Teenage Movie Review
Part documentary and part film essay, this movie mixes fact and fiction to explore the concept of the teenager, which didn't exist before World War II. It's fascinating to learn how the idea emerged, and how understanding it has fundamentally changed society. But the film remains resolutely superficial in its approach to history, only briefly dipping beneath the surface right at the very end.
Up until the early 20th century, Western society was made up of adults and children, with nothing in between. But child labour laws changed that, giving young people a taste of freedom and responsibility that became even more important during two world wars and the Great Depression. Rebellious attitudes surged in swing music, and even though adults balked at the idea of giving teens any real independence, the New York Times made it official in 1945 with the publication of a Teen-age Bill of Rights.

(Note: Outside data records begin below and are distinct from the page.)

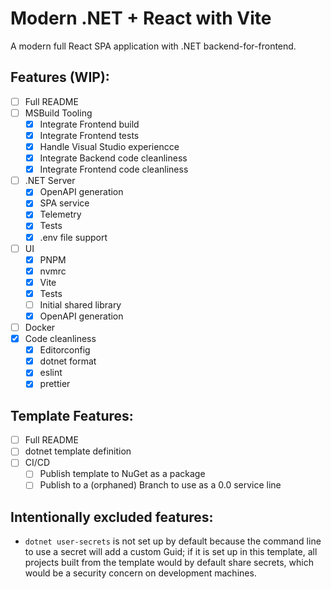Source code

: # Modern .NET + React with Vite

A modern full React SPA application with .NET backend-for-frontend.

## Features (WIP):
- [ ] Full README
- [ ] MSBuild Tooling
    - [X] Integrate Frontend build
    - [X] Integrate Frontend tests
    - [X] Handle Visual Studio experiencce
    - [X] Integrate Backend code cleanliness
    - [X] Integrate Frontend code cleanliness
- [ ] .NET Server
    - [X] OpenAPI generation
    - [X] SPA service
    - [X] Telemetry
    - [X] Tests
    - [X] .env file support
- [ ] UI
    - [X] PNPM
    - [X] nvmrc
    - [X] Vite
    - [X] Tests
    - [ ] Initial shared library
    - [X] OpenAPI generation
- [ ] Docker
- [X] Code cleanliness
    - [X] Editorconfig
    - [X] dotnet format
    - [X] eslint
    - [X] prettier

## Template Features:

- [ ] Full README
- [ ] dotnet template definition
- [ ] CI/CD
    - [ ] Publish template to NuGet as a package
    - [ ] Publish to a (orphaned) Branch to use as a 0.0 service line

## Intentionally excluded features:

- `dotnet user-secrets` is not set up by default because the command line to use
  a secret will add a custom Guid; if it is set up in this template, all
  projects built from the template would by default share secrets, which would
  be a security concern on development machines.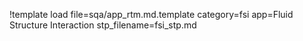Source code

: !template load file=sqa/app_rtm.md.template category=fsi app=Fluid Structure Interaction stp_filename=fsi_stp.md
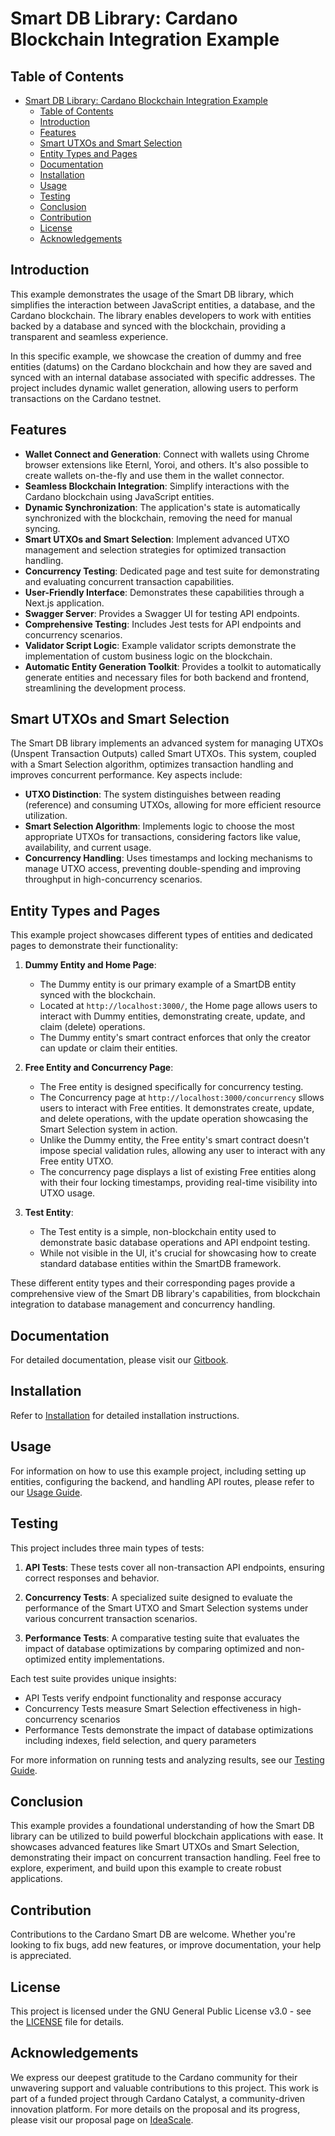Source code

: # Smart DB Library: Cardano Blockchain Integration Example

## Table of Contents
- [Smart DB Library: Cardano Blockchain Integration Example](#smart-db-library-cardano-blockchain-integration-example)
  - [Table of Contents](#table-of-contents)
  - [Introduction](#introduction)
  - [Features](#features)
  - [Smart UTXOs and Smart Selection](#smart-utxos-and-smart-selection)
  - [Entity Types and Pages](#entity-types-and-pages)
  - [Documentation](#documentation)
  - [Installation](#installation)
  - [Usage](#usage)
  - [Testing](#testing)
  - [Conclusion](#conclusion)
  - [Contribution](#contribution)
  - [License](#license)
  - [Acknowledgements](#acknowledgements)

## Introduction

This example demonstrates the usage of the Smart DB library, which simplifies the interaction between JavaScript entities, a database, and the Cardano blockchain. The library enables developers to work with entities backed by a database and synced with the blockchain, providing a transparent and seamless experience.

In this specific example, we showcase the creation of dummy and free entities (datums) on the Cardano blockchain and how they are saved and synced with an internal database associated with specific addresses. The project includes dynamic wallet generation, allowing users to perform transactions on the Cardano testnet.

## Features

- **Wallet Connect and Generation**: Connect with wallets using Chrome browser extensions like Eternl, Yoroi, and others. It's also possible to create wallets on-the-fly and use them in the wallet connector.
- **Seamless Blockchain Integration**: Simplify interactions with the Cardano blockchain using JavaScript entities.
- **Dynamic Synchronization**: The application's state is automatically synchronized with the blockchain, removing the need for manual syncing.
- **Smart UTXOs and Smart Selection**: Implement advanced UTXO management and selection strategies for optimized transaction handling.
- **Concurrency Testing**: Dedicated page and test suite for demonstrating and evaluating concurrent transaction capabilities.
- **User-Friendly Interface**: Demonstrates these capabilities through a Next.js application.
- **Swagger Server**: Provides a Swagger UI for testing API endpoints.
- **Comprehensive Testing**: Includes Jest tests for API endpoints and concurrency scenarios.
- **Validator Script Logic**: Example validator scripts demonstrate the implementation of custom business logic on the blockchain.
- **Automatic Entity Generation Toolkit**: Provides a toolkit to automatically generate entities and necessary files for both backend and frontend, streamlining the development process.

## Smart UTXOs and Smart Selection

The Smart DB library implements an advanced system for managing UTXOs (Unspent Transaction Outputs) called Smart UTXOs. This system, coupled with a Smart Selection algorithm, optimizes transaction handling and improves concurrent performance. Key aspects include:

- **UTXO Distinction**: The system distinguishes between reading (reference) and consuming UTXOs, allowing for more efficient resource utilization.
- **Smart Selection Algorithm**: Implements logic to choose the most appropriate UTXOs for transactions, considering factors like value, availability, and current usage.
- **Concurrency Handling**: Uses timestamps and locking mechanisms to manage UTXO access, preventing double-spending and improving throughput in high-concurrency scenarios.

## Entity Types and Pages

This example project showcases different types of entities and dedicated pages to demonstrate their functionality:

1. **Dummy Entity and Home Page**: 
   - The Dummy entity is our primary example of a SmartDB entity synced with the blockchain.
   - Located at `http://localhost:3000/`, the Home page allows users to interact with Dummy entities, demonstrating create, update, and claim (delete) operations.
   - The Dummy entity's smart contract enforces that only the creator can update or claim their entities.

2. **Free Entity and Concurrency Page**: 
   - The Free entity is designed specifically for concurrency testing. 
   - The Concurrency page at `http://localhost:3000/concurrency` sllows users to interact with Free entities. It demonstrates create, update, and delete operations, with the update operation showcasing the Smart Selection system in action.
   - Unlike the Dummy entity, the Free entity's smart contract doesn't impose special validation rules, allowing any user to interact with any Free entity UTXO.
   - The concurrency page displays a list of existing Free entities along with their four locking timestamps, providing real-time visibility into UTXO usage.

3. **Test Entity**: 
   - The Test entity is a simple, non-blockchain entity used to demonstrate basic database operations and API endpoint testing.
   - While not visible in the UI, it's crucial for showcasing how to create standard database entities within the SmartDB framework.

These different entity types and their corresponding pages provide a comprehensive view of the Smart DB library's capabilities, from blockchain integration to database management and concurrency handling.

## Documentation

For detailed documentation, please visit our [Gitbook](https://protofire-docs.gitbook.io/smartdb/smartdb-example/).

## Installation

Refer to [Installation](docs/installation.md) for detailed installation instructions.

## Usage

For information on how to use this example project, including setting up entities, configuring the backend, and handling API routes, please refer to our [Usage Guide](docs/usage.md).

## Testing

This project includes three main types of tests:

1. **API Tests**: These tests cover all non-transaction API endpoints, ensuring correct responses and behavior.

2. **Concurrency Tests**: A specialized suite designed to evaluate the performance of the Smart UTXO and Smart Selection systems under various concurrent transaction scenarios.

3. **Performance Tests**: A comparative testing suite that evaluates the impact of database optimizations by comparing optimized and non-optimized entity implementations.

Each test suite provides unique insights:
- API Tests verify endpoint functionality and response accuracy
- Concurrency Tests measure Smart Selection effectiveness in high-concurrency scenarios
- Performance Tests demonstrate the impact of database optimizations including indexes, field selection, and query parameters

For more information on running tests and analyzing results, see our [Testing Guide](docs/tests.md).

## Conclusion

This example provides a foundational understanding of how the Smart DB library can be utilized to build powerful blockchain applications with ease. It showcases advanced features like Smart UTXOs and Smart Selection, demonstrating their impact on concurrent transaction handling. Feel free to explore, experiment, and build upon this example to create robust applications.

## Contribution

Contributions to the Cardano Smart DB are welcome. Whether you're looking to fix bugs, add new features, or improve documentation, your help is appreciated.

## License

This project is licensed under the GNU General Public License v3.0 - see the [LICENSE](LICENSE) file for details.

## Acknowledgements

We express our deepest gratitude to the Cardano community for their unwavering support and valuable contributions to this project. This work is part of a funded project through Cardano Catalyst, a community-driven innovation platform. For more details on the proposal and its progress, please visit our proposal page on [IdeaScale](https://cardano.ideascale.com/c/idea/110478).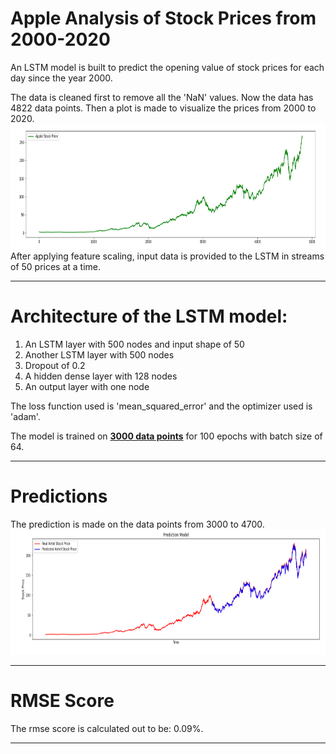 # Apple Analysis of Stock Prices from 2000-2020

An LSTM model is built to predict the opening value of stock prices for each day since the year 2000. 


The data is cleaned first to remove all the 'NaN' values. Now the data has 4822 data points. Then a plot is made to visualize the prices from 2000 to 2020.<br> 
<img src="../pics/apple1.PNG" width="900" height="200"><br>
After applying feature scaling, input data is provided to the LSTM in streams of 50 prices at a time.
<hr>

# Architecture of the LSTM model:
1) An LSTM layer with 500 nodes and input shape of 50<br>
2) Another LSTM layer with 500 nodes<br>
3) Dropout of 0.2<br>
4) A hidden dense layer with 128 nodes<br>
5) An output layer with one node 


The loss function used is 'mean_squared_error' and the optimizer used is 'adam'.


The model is trained on <b><u>3000 data points</u></b> for 100 epochs with batch size of 64.
<hr>

# Predictions 

The prediction is made on the data points from 3000 to 4700.<br>
<img src="../pics/apple2.PNG" width="900" height="200">
<hr>

# RMSE Score

The rmse score is calculated out to be: 0.09%.
<hr>
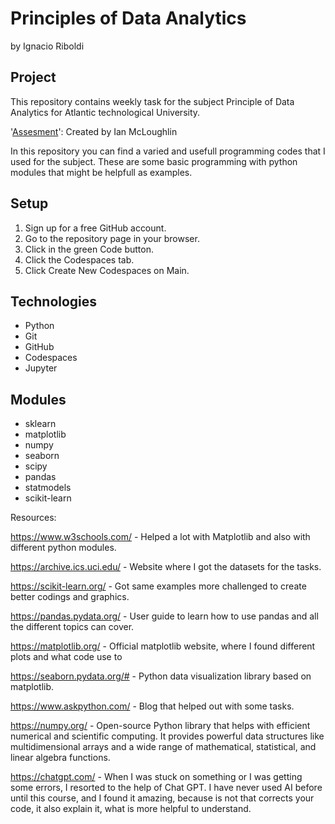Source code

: # Principles of Data Analytics

by Ignacio Riboldi

## Project

This repository contains weekly task for the subject Principle of Data Analytics for Atlantic technological University.

'<a href=https://github.com/ianmcloughlin/principles_of_data_analytics/blob/main/assessment/tasks.md/>Assesment</a>': Created by Ian McLoughlin



In this repository you can find a varied and usefull programming codes that I used for the subject.
These are some basic programming with python modules that might be helpfull as examples.

## Setup

1. Sign up for a free GitHub account.
2. Go to the repository page in your browser.
3. Click in the green Code button.
4. Click the Codespaces tab.
5. Click Create New Codespaces on Main.

## Technologies

- Python
- Git
- GitHub
- Codespaces
- Jupyter

## Modules

- sklearn
- matplotlib
- numpy
- seaborn
- scipy
- pandas
- statmodels
- scikit-learn

Resources:

https://www.w3schools.com/ - Helped a lot with Matplotlib and also with different python modules.

https://archive.ics.uci.edu/ - Website where I got the datasets for the tasks.

https://scikit-learn.org/ - Got same examples more challenged to create better codings and graphics.

https://pandas.pydata.org/ - User guide to learn how to use pandas and all the different topics can cover.

https://matplotlib.org/ - Official matplotlib website, where I found different plots and what code use to 

https://seaborn.pydata.org/# - Python data visualization library based on matplotlib.

https://www.askpython.com/ - Blog that helped out with some tasks.

https://numpy.org/ - Open-source Python library that helps with efficient numerical and scientific computing. It provides powerful data structures like multidimensional arrays and a wide range of mathematical, statistical, and linear algebra functions.

https://chatgpt.com/ - When I was stuck on something or I was getting some errors, I resorted to the help of Chat GPT. I have never used AI before until this course, and I found it amazing, because is not that corrects your code, it also explain it, what is more helpful to understand.
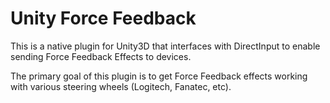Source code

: # Unity Force Feedback

This is a native plugin for Unity3D that interfaces with DirectInput to
enable sending Force Feedback Effects to devices.

The primary goal of this plugin is to get Force Feedback effects working
with various steering wheels (Logitech, Fanatec, etc).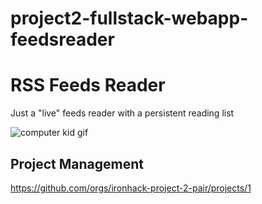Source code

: # project2-fullstack-webapp-feedsreader
# RSS Feeds Reader
Just a "live" feeds reader with a persistent reading list

![computer kid gif](https://giphy.com/gifs/retro-thumbs-up-XreQmk7ETCak0)

## Project Management

https://github.com/orgs/ironhack-project-2-pair/projects/1



<link rel="stylesheet" href="https://cdn.jsdelivr.net/npm/@picocss/pico@1/css/pico.min.css">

All of this is informative and interesting, but filmmaker Wolf interweaves the archival movies with footage he has created in a vintage style. And we can tell something isn't quite right: the character profiles are clearly fictionalised, which makes us wonder how much of the movie we can believe. It certainly doesn't help that these fake young people are token figures: a partying British socialite, a young black American, a member of the Hitler Youth. No matter how much they tell us about the times and places, they remain purely artificial creations.
The film's narration also feels oddly invented. Spoken in the voices of various teens, it catches our attention because it reflects aspects of life we can identify with, with variations of the youth experience over the years. But nothing here is remotely revelatory: throughout human history, adolescents have felt out of place, yearning for purpose in life and a sense of their own importance in the world. Oddly, Wolf never finds anything that suggests that "teenage" is a new concept at all. And his only intriguing discovery, that post-war teens started a rebellion that ran through the 1960s to Tienanmen Square, is only barely touched on even though it's the first original idea in the whole movie.